Would the Minister accept that, in relation to the subject matter of Question No. 21, not all travelling families want to be settled in housing estates? There is in this country at present a large number of travelling families who want to park in an area, usually on the outskirts of a city, for one, two or three months in the winter time and them move on to a fair or some other place. In many cases these families cause acute problems for the settled community in their areas, with wandering horses, no proper sanitary services and totally in breach of every law in the land. In that event would the Minister accept that local authorities must be required to make available some kind of parking facilities for those families so that they can be brought within the law, can park in properly serviced sites and no longer live side by side with settled communities? That would help to restore the balance of natural justice between the rights of settled communities and the rights of travelling families? That must be done in relation to——

I think the Deputy has made her point——

——transient travelling families who are neither ready nor willing to settle in housing estates or on halting sites.

The Deputy has a very good understanding of the situation in so far as travellers are concerned and I agree wholeheartedly with everything she has said. I would like to see a lot more action by local authorities in this regard.
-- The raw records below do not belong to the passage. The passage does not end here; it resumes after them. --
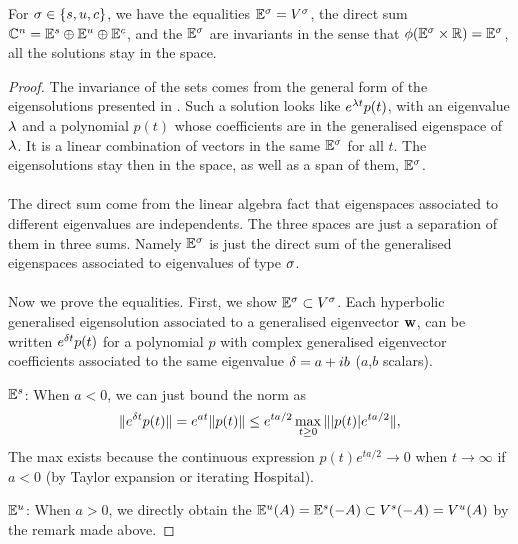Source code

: \begin{lemme}
    For $\sigma\in\{s,u,c\}$, we have the equalities $\mathbb{E}^\sigma=V^\sigma$, the direct sum $\mathbb{C}^n = \mathbb{E}^s\oplus\mathbb{E}^u\oplus\mathbb{E}^c$, and the $\mathbb{E}^\sigma$ are invariants in the sense that $\phi(\mathbb{E}^\sigma\times\mathbb{R})=\mathbb{E}^\sigma$, \ie all the solutions stay in the space.
\end{lemme}
\begin{proof}
The invariance of the sets comes from the general form of the eigensolutions presented in . Such a solution looks like $e^{\lambda t}p(t)$, with an eigenvalue $\lambda$ and a polynomial $p(t)$ whose coefficients are in the generalised eigenspace of $\lambda$. It is a linear combination of vectors in the same $\mathbb{E}^\sigma$ for all $t$. The eigensolutions stay then in the space, as well as a span of them, $\mathbb{E}^\sigma$.
\\ \\
The direct sum come from the linear algebra fact that eigenspaces associated to different eigenvalues are independents. The three spaces are just a separation of them in three sums. Namely $\mathbb{E}^\sigma$ is just the direct sum of the generalised eigenspaces associated to eigenvalues of type $\sigma$.
\\ \\
Now we prove the equalities. First, we show $\mathbb{E}^\sigma\subset V^\sigma$. Each hyperbolic generalised eigensolution associated to a generalised eigenvector $\mathbf{w}$, can be written $e^{\delta t}p(t)$ for a  polynomial $p$ with complex generalised eigenvector coefficients associated to the same eigenvalue $\delta=a+ib$ ($a$,$b$ scalars).

$\mathbb{E}^s$: When $a<0$, we can just bound the norm as 
$$\|e^{\delta t}p(t)\|=e^{at}\|p(t)\| \leq e^{ta/2} \max_{t\geq0}\||p(t)|e^{ta/2}\| ,$$
The max exists because the continuous expression $p(t)e^{ta/2}\to 0$ when $t\to\infty$ if $a<0$ (by Taylor expansion or iterating Hospital).

$\mathbb{E}^u$: When $a>0$, we directly obtain the $\mathbb{E}^u(A) = \mathbb{E}^s(-A) \subset V^s(-A) = V^u(A)$ by the remark made above.


\end{proof}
For that reason I am taking a personal interest in the matter and I intend to pursue it vigorously with the local authorities in the very immediate future. I certainly will be taking on board the matters referred to by Deputy Quill, because she has summarised them exactly as they are.
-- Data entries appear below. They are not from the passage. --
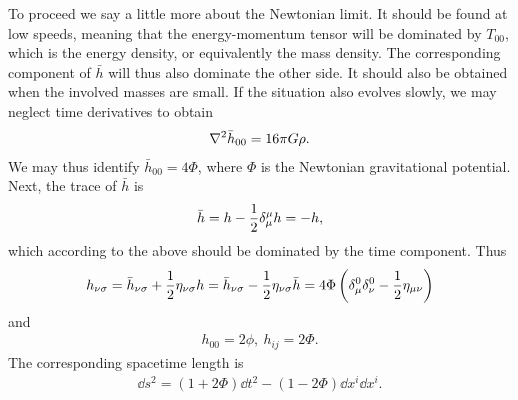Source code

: To proceed we say a little more about the Newtonian limit. It should be found at low speeds, meaning that the energy-momentum tensor will be dominated by $T_{00}$, which is the energy density, or equivalently the mass density. The corresponding component of $\bar{h}$ will thus also dominate the other side. It should also be obtained when the involved masses are small. If the situation also evolves slowly, we may neglect time derivatives to obtain
\begin{align*}
	\laplacian{\bar{h}_{00}} = 16\pi G\rho.
\end{align*}
We may thus identify $\bar{h}_{00} = 4\Phi$, where $\Phi$ is the Newtonian gravitational potential. Next, the trace of $\bar{h}$ is
\begin{align*}
	\bar{h} = h - \frac{1}{2}\kdelta{\mu}{\mu}h = -h,
\end{align*}
which according to the above should be dominated by the time component. Thus
\begin{align*}
	h_{\nu\sigma} = \bar{h}_{\nu\sigma} + \frac{1}{2}\eta_{\nu\sigma}h = \bar{h}_{\nu\sigma} - \frac{1}{2}\eta_{\nu\sigma}\bar{h} = 4\Phi\left(\kdelta{0}{\mu}\kdelta{0}{\nu} - \frac{1}{2}\eta_{\mu\nu}\right)
\end{align*}
and
\begin{align*}
	h_{00} = 2\phi,\ h_{ij} = 2\Phi.
\end{align*}
The corresponding spacetime length is
\begin{align*}
	\dd{s}^{2} = (1 + 2\Phi)\dd{t}^{2} - (1 - 2\Phi)\dd{x^{i}}\dd{x^{i}}.
\end{align*}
Could I ask the Minister to agree to answer these questions separately on the next day——

The Deputy has already put that question.

Yes, Sir, but it has not——

Please, let us not have repetition.

On a point of order, could I ask you, a Cheann Comhairle, to refer this matter of the manner in which the Minister——

It is not——

I am on a point of order, Sir.

I know that, Deputy, and I am seeking to reply to you. It is not unusual for Ministers to seek to reply to related matters of this kind——

Several of the questions are not related.

I appreciate there is a good number of questions, but they are very definitely related.

They are wide-ranging. They are only related in that they are linked in some way to housing. They are very varied. I am asking you, Sir, to refer this matter to the Committee on Procedure and Privileges so that these questions will be answered at the next Environment Question Time in a month's time and so that the Minister cannot evade his responsibility to answer questions. This is trickery of the worst order.

I would respectfully suggest to Deputy Mitchell that, if he feels it is necessary, he might avail of the opportunity of having the matter raised at the Committee on Procedure and Privileges.

I will so do.

The Deputy has ample representation on that committee.

I support what Deputy Mitchell has said. Basically, to follow the logic of what the Minister has done in this grouping of questions, it is similar to my putting down questions, when I had responsibility for health, on hospitals anywhere in the country and having them answered in a global way. I would put it to the Minister that the announcement he intends to make next week has more to do with the date of the local elections than the proper assessment of the housing needs of this country, which has been underscored to him for three years in this House with little comment, little action and no houses being provided.

No houses for the last three years.

Rehabilitation of the Minister's reputation.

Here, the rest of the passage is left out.